Church, Stop Measuring Yourself by Past Success
You think back to that time often. Maybe it was a decade ago, maybe a generation ago, or maybe it was just a few years ago. It was an exciting time in the life of your church. The sanctuary was full on a Sunday morning, children were running around before the service. The choir sounded good, and the sermons were inspirational. Everyone knew it; your church was making a real difference. Most churches can point back to a time like this in their memory, and many churches want that back.
It is no secret that many traditional churches in the United States are in decline, especially in rural areas. I know them. I grew up in one of them, and I regularly preach at churches in this category. These congregations look around week after week and see empty space in the pews.
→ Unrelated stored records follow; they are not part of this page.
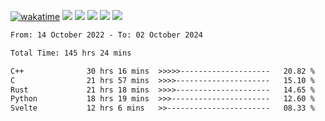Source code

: [![wakatime](https://wakatime.com/badge/user/368879df-dc38-4b1a-86c4-8a2054a0e074.svg)](https://wakatime.com/@368879df-dc38-4b1a-86c4-8a2054a0e074)
<img src="https://img.shields.io/badge/Windows-0078D6?style=flat&logo=Windows&logoColor=white">
<img src="https://img.shields.io/badge/IntelliJ_IDEA-000000.svg?style=flat&logo=IntelliJ-IDEA&logoColor=white">
<img src="https://img.shields.io/badge/CLion-000000.svg?style=flat&logo=CLion&logoColor=white">
<img src="https://img.shields.io/badge/Visual_Studio_Code-007ACC?style=flat&logo=Visual-Studio-Code&logoColor=white">
<img src="https://img.shields.io/badge/Discord-5865F2?label=kano42&style=flat&logo=discord&logoColor=white">
<br>


<!--START_SECTION:waka-->

```txt
From: 14 October 2022 - To: 02 October 2024

Total Time: 145 hrs 24 mins

C++              30 hrs 16 mins  >>>>>--------------------   20.82 %
C                21 hrs 57 mins  >>>>---------------------   15.10 %
Rust             21 hrs 18 mins  >>>>---------------------   14.65 %
Python           18 hrs 19 mins  >>>----------------------   12.60 %
Svelte           12 hrs 6 mins   >>-----------------------   08.33 %
```

<!--END_SECTION:waka-->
They pass unused Sunday school rooms on their way to the corner class where they meet. The children’s room has toys on the floor, but they are collecting dust.
Some of these churches speak of change. They know that they must do something and many of them have all the right reasons in mind. They know the Great Commission; they know their responsibility to reach their community; and they want change because they love God. However, as Ed Stetzer puts it in Planting Missional Churches, “For many people a vision for the future tends to involve revisiting an effective past experience.”
Change, in this instance, is not moving forward but returning once again to a period in the church’s history that was deemed successful. It is easy to understand the logic. Church members remember a time when they feel they were about Kingdom business, they evaluate the things they were doing then in order to accomplish that task, and then they seek to apply those today in an effort to bring back the glory days. Perhaps people ascribe the success to a particularly winsome pastor, so they try to find another personality like him. Maybe there were particular programs in place that seemed especially effective, so they try and reinstitute a new program hoping people will attend. Maybe it was music. Maybe it was a robust children’s ministry. Whatever the case, this kind of change always looks backward in an attempt to replicate successes from the past.
In his book, Who Moved My Pulpit?, Thom Rainer calls these people The Confused. “Sometimes the confused includes those who want to hang on to some tradition for their own sense of security and comfort. They may sincerely believe the tradition to be vitally important… In simple terms, the confused give highest priorities to those things that are not high priority,” claims Thom. So many churches desire effectiveness again, and even desire it for the right reasons, but feel that hanging on to a past success is the only means forward. They dissect memories of their heyday looking for the answer to their decline. It inevitably came when something was changed. That charismatic pastor left, or they ended that one program. Now, they are in decline and the vision forward is really a trip back in time.
Simply put, that does not work.
Focusing on the rearview mirror causes you to miss the road ahead.
It is not wrong to evaluate the past. In fact, it is healthy to look back at the evidences of God’s grace in your church. But the needs of a new day are not met by merely recreating the past. Cars have rearview mirrors for good reason. You need to see what is behind you, and it is good to remember your path. However, constantly staring in the rearview mirror is dangerous, because it causes you to miss the road ahead. Churches who desire a return to past successes are missing the road ahead. Unless you are on a race track, the next turn is different from the last one.
For church ministry to succeed today, it must have a clear view of two things: biblical vision and cultural context. There are unchanging truths about the purpose and mission of the church. The church is the pillar and buttress of the truth. It is the body of Christ and sent in continuance of his mission to seek and save the lost. The church presents the light of the gospel in a dark world. The church is a preview of the coming kingdom. These unwavering truths are the bedrock of ministry and are the same in 2016 as they were in 1955. Churches who stray from these principles in search of success have missed the mark completely. They may find some other kind of “success”, but it will not be biblical success. It will not be success in fulfilling the very purpose of the church.
Alongside a clear, biblical vision, churches must also possess a clear view of the cultural context ahead of them. It is on this point that churches who long for the past fail. The culture today is not the same as the culture of the heyday. Truth is, your neighborhood is not what it used to be. That can be a point of dismay for some traditional churches, but dismay is not God’s heart for your neighborhood. There are a host of new opportunities outside your doors. Missions is changing, because your neighborhood is changing. Most of you now have a Muslim or Hindu neighbor, whether you realize it or not.
Your church’s mission is to bear witness to the gospel today just as it was then, but that comes with change as the community changes. If we are not careful to pay attention to the context around us, then we cannot serve as faithful stewards of the gospel to that context. Your church’s community is not going back. Thank God for the blessings in your rearview mirror, but make sure your church keeps her eyes on the road ahead.